Data items:
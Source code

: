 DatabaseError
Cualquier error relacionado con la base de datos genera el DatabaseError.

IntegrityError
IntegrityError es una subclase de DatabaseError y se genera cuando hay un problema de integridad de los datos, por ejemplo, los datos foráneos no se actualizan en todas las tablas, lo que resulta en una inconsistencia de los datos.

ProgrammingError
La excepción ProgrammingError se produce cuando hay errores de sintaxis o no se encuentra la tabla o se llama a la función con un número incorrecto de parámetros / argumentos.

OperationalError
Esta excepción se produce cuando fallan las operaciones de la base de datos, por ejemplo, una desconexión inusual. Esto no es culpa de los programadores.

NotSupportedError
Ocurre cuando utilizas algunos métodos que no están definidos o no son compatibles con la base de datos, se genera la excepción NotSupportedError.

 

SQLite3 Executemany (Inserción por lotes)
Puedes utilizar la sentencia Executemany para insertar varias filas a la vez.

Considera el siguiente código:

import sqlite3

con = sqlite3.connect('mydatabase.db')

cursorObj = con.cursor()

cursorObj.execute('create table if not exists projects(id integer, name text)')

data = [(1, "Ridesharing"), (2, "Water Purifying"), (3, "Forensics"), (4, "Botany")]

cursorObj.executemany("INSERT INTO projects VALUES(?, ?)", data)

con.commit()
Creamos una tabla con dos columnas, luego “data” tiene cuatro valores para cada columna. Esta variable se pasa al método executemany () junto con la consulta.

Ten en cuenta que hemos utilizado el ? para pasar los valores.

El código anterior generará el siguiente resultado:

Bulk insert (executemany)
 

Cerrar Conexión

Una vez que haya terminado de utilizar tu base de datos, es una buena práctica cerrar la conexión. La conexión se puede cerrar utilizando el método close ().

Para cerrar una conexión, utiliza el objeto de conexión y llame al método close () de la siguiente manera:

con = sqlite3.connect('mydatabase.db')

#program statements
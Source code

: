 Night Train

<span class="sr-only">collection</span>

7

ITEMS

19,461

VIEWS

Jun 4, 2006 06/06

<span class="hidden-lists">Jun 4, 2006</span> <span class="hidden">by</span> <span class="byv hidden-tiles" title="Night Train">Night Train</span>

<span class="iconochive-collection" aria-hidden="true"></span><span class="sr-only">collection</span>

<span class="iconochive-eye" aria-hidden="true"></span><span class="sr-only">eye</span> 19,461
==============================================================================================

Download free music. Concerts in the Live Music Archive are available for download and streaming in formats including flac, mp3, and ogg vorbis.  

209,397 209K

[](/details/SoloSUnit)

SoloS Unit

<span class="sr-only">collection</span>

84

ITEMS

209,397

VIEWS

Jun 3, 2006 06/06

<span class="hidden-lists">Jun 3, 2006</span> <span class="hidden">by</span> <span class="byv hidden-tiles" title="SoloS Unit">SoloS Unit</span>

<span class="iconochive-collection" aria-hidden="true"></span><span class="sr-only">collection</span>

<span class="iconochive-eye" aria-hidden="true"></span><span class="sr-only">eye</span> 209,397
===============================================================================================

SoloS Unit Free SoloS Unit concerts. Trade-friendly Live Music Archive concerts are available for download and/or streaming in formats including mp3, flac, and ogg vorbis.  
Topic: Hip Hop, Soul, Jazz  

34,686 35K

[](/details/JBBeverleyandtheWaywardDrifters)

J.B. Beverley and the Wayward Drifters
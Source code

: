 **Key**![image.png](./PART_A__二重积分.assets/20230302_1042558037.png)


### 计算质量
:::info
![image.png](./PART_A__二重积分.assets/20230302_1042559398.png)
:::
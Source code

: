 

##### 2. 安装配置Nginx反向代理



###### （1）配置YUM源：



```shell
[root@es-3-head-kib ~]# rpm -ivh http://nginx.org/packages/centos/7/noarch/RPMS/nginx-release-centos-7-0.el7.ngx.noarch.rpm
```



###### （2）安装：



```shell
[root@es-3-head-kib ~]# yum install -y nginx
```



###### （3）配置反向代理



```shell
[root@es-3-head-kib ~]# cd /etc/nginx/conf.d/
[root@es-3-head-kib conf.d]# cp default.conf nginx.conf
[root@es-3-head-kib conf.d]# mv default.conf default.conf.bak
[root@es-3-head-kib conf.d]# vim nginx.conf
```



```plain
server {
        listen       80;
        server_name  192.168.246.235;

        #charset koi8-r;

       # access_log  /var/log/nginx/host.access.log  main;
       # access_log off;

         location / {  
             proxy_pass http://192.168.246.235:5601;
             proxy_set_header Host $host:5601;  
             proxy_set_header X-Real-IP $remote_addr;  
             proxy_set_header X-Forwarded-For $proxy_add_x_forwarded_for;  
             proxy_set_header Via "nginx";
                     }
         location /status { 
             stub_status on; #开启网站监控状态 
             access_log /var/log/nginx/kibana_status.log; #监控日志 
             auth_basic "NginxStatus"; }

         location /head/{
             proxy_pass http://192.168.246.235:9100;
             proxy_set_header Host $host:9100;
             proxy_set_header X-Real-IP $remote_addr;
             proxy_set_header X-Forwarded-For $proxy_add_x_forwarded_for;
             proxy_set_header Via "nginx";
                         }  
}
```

● Exercise requirements:
Restate exactly the records above from their first line through the line that holds "Jun 4, 2006 06/06", please, including both and leaving out all others.

● Your response:
Source code

: DatabaseError
Cualquier error relacionado con la base de datos genera el DatabaseError.

IntegrityError
IntegrityError es una subclase de DatabaseError y se genera cuando hay un problema de integridad de los datos, por ejemplo, los datos foráneos no se actualizan en todas las tablas, lo que resulta en una inconsistencia de los datos.

ProgrammingError
La excepción ProgrammingError se produce cuando hay errores de sintaxis o no se encuentra la tabla o se llama a la función con un número incorrecto de parámetros / argumentos.

OperationalError
Esta excepción se produce cuando fallan las operaciones de la base de datos, por ejemplo, una desconexión inusual. Esto no es culpa de los programadores.

NotSupportedError
Ocurre cuando utilizas algunos métodos que no están definidos o no son compatibles con la base de datos, se genera la excepción NotSupportedError.

 

SQLite3 Executemany (Inserción por lotes)
Puedes utilizar la sentencia Executemany para insertar varias filas a la vez.

Considera el siguiente código:

import sqlite3

con = sqlite3.connect('mydatabase.db')

cursorObj = con.cursor()

cursorObj.execute('create table if not exists projects(id integer, name text)')

data = [(1, "Ridesharing"), (2, "Water Purifying"), (3, "Forensics"), (4, "Botany")]

cursorObj.executemany("INSERT INTO projects VALUES(?, ?)", data)

con.commit()
Creamos una tabla con dos columnas, luego “data” tiene cuatro valores para cada columna. Esta variable se pasa al método executemany () junto con la consulta.

Ten en cuenta que hemos utilizado el ? para pasar los valores.

El código anterior generará el siguiente resultado:

Bulk insert (executemany)
 

Cerrar Conexión

Una vez que haya terminado de utilizar tu base de datos, es una buena práctica cerrar la conexión. La conexión se puede cerrar utilizando el método close ().

Para cerrar una conexión, utiliza el objeto de conexión y llame al método close () de la siguiente manera:

con = sqlite3.connect('mydatabase.db')

#program statements
Source code

: Night Train

<span class="sr-only">collection</span>

7

ITEMS

19,461

VIEWS

Jun 4, 2006 06/06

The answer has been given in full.